Nonetheless, Mrs. Sadat said, war sometimes is required in order to exact peace. Her late husband's "most heart-wrenching" decision was to order Egyptian troops into the Sinai in 1973, she said.
He later joined talks with Israeli Prime Minister Menachem Begin. Helped by President Jimmy Carter, the two signed the Camp David accords in 1979, ending more than 30 years of hostilities between Egypt and Israel.
Assassins murdered Sadat in 1981. Before and since, Jehan Sadat has been committed to world peace efforts and improving the status of women.
"If (Saddam Hussein's) regime is gone, it would be much better for the Iraqi people," she said.
She said she hopes for a quick end to the conflict and for democracy throughout the Middle East, but said there will be no peace in the area until Palestine has its own state and hostilities cease between Palestine and Israel.
Mrs.

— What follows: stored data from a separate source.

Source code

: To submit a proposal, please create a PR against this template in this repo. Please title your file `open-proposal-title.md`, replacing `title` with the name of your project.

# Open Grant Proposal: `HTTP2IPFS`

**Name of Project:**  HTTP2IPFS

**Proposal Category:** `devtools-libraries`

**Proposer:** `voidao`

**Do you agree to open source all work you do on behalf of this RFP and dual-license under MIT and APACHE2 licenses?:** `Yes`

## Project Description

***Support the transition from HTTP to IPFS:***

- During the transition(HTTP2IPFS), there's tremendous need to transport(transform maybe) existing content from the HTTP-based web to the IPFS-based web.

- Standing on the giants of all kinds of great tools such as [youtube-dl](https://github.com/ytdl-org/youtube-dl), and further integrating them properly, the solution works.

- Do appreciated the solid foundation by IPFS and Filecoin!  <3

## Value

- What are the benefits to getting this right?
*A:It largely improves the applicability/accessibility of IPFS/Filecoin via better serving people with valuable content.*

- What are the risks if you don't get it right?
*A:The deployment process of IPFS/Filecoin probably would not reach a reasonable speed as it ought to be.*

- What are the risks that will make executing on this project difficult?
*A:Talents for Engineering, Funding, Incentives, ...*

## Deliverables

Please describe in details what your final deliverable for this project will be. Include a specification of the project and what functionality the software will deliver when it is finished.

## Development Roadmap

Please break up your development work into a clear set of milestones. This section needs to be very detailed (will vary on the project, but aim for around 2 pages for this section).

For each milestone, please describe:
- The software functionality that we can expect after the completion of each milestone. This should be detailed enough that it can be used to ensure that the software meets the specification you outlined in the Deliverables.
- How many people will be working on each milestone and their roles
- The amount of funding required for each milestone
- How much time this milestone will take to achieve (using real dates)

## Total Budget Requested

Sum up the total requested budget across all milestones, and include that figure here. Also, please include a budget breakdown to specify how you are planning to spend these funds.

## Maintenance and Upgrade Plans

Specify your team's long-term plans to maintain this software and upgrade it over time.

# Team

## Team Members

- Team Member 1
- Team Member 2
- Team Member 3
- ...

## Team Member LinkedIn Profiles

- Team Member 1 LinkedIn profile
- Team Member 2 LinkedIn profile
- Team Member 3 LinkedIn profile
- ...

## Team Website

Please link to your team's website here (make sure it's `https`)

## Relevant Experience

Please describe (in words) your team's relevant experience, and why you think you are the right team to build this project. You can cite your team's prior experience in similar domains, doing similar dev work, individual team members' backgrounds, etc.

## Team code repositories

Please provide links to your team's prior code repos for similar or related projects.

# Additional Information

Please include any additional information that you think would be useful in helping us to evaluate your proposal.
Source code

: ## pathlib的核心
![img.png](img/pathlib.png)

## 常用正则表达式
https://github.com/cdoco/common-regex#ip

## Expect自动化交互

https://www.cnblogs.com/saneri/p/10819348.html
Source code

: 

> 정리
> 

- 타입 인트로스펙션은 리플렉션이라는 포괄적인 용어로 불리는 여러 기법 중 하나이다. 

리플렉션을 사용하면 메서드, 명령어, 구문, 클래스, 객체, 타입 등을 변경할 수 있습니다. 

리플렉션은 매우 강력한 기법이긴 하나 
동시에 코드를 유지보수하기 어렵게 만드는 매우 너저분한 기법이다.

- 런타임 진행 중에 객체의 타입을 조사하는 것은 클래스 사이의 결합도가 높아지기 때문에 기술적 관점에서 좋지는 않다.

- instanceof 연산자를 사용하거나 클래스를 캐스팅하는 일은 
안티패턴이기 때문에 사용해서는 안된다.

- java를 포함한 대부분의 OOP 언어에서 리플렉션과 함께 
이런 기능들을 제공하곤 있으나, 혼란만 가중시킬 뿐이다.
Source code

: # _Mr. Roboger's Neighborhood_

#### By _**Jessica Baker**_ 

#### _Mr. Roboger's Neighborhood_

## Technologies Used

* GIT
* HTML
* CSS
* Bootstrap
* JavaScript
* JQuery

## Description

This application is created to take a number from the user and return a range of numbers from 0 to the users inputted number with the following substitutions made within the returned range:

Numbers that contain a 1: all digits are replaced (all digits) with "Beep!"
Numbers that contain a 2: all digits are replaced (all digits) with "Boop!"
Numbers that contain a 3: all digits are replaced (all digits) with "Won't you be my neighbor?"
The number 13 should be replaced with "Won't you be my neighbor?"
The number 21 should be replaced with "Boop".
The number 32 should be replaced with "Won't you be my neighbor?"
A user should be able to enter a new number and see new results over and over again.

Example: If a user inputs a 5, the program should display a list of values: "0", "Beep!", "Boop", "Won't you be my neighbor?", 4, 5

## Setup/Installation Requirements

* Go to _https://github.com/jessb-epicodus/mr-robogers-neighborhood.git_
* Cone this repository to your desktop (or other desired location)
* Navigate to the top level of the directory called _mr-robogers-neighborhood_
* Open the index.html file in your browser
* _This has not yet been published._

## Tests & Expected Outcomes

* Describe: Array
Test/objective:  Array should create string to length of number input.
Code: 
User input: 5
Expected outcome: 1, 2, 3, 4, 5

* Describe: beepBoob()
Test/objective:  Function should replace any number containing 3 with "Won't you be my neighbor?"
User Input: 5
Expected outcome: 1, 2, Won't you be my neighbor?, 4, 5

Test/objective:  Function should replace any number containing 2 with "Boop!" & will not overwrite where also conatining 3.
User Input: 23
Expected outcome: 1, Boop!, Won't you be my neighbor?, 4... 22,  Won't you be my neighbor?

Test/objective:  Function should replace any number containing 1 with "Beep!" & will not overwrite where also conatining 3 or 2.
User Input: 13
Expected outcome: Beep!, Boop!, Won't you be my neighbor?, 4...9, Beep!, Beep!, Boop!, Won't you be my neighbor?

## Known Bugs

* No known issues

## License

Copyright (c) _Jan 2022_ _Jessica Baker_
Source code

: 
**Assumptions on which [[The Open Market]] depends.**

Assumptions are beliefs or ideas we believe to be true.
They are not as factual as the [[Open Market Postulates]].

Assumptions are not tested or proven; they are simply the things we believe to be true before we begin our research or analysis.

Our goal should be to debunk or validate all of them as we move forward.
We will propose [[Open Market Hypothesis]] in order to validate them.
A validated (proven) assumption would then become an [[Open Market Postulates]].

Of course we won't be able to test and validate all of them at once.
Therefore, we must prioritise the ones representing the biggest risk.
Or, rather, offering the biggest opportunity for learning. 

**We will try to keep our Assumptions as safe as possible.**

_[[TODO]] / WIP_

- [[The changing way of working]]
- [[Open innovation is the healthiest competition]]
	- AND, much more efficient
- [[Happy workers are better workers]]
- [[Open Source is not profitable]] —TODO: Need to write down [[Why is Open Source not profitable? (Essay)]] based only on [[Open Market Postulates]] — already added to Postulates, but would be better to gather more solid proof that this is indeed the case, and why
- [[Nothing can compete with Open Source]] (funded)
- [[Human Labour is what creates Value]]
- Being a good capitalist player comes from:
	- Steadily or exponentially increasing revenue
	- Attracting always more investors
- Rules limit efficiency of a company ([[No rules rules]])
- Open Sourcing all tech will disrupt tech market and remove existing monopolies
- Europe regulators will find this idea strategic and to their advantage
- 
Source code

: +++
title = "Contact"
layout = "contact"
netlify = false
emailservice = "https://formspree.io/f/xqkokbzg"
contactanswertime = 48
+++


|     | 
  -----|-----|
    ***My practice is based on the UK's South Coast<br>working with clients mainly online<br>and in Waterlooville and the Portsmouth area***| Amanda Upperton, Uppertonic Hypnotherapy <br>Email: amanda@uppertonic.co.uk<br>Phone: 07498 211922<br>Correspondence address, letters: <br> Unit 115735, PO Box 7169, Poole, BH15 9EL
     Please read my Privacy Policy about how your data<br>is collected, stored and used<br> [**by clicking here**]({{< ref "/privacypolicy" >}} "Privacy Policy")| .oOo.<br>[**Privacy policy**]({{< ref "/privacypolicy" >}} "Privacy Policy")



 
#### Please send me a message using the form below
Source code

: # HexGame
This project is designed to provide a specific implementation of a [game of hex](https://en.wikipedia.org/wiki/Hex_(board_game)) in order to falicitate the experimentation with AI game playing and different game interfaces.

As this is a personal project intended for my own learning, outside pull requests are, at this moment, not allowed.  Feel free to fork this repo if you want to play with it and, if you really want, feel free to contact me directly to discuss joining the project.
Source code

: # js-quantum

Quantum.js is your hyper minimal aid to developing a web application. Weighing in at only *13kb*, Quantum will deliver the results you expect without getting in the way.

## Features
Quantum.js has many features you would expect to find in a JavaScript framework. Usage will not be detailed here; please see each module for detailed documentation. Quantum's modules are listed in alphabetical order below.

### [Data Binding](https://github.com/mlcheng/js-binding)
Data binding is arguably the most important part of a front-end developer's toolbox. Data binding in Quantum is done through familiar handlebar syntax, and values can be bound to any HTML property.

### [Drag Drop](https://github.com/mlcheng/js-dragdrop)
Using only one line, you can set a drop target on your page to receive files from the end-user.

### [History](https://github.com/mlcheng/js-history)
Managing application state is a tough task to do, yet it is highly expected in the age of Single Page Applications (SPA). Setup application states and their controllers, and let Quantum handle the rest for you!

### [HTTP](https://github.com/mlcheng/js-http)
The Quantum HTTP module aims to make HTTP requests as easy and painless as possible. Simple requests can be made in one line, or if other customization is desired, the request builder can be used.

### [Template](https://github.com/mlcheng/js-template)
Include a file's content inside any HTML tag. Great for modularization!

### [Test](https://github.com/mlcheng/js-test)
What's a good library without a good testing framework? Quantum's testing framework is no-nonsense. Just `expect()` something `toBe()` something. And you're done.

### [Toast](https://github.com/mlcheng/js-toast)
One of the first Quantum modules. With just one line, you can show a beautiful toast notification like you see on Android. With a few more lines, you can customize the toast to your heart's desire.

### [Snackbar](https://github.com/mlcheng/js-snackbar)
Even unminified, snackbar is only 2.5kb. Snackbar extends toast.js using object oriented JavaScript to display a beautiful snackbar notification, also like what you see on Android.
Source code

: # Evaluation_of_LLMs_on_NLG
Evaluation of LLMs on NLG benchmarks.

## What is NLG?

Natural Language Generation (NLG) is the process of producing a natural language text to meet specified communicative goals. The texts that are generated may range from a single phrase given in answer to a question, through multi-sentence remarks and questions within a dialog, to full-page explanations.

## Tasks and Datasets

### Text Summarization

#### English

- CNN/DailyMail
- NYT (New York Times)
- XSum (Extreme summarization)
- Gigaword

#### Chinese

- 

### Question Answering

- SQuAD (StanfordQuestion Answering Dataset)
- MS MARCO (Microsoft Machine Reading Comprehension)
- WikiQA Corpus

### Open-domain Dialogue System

Sadat is a senior fellow and professor at the University of Maryland in the Center for International Development and Conflict Management. She has homes in Virginia and Cairo. The Jehan Sadat Peace Award was established in her honor in 1985.
Egyptians "have lived in the shadow of war, fanaticism and terrorism for decades," she said. "I believe, as my husband believed, in peace. My husband died, but his legacy will never die."
Sue Brody, president and chief executive officer of Bayfront Medical Center, was named Business Woman of the Year. Yate Cutliff, a lawyer who has been active in efforts for economic and social development in Midtown and southern St. Petersburg, is Community Service Woman of the Year.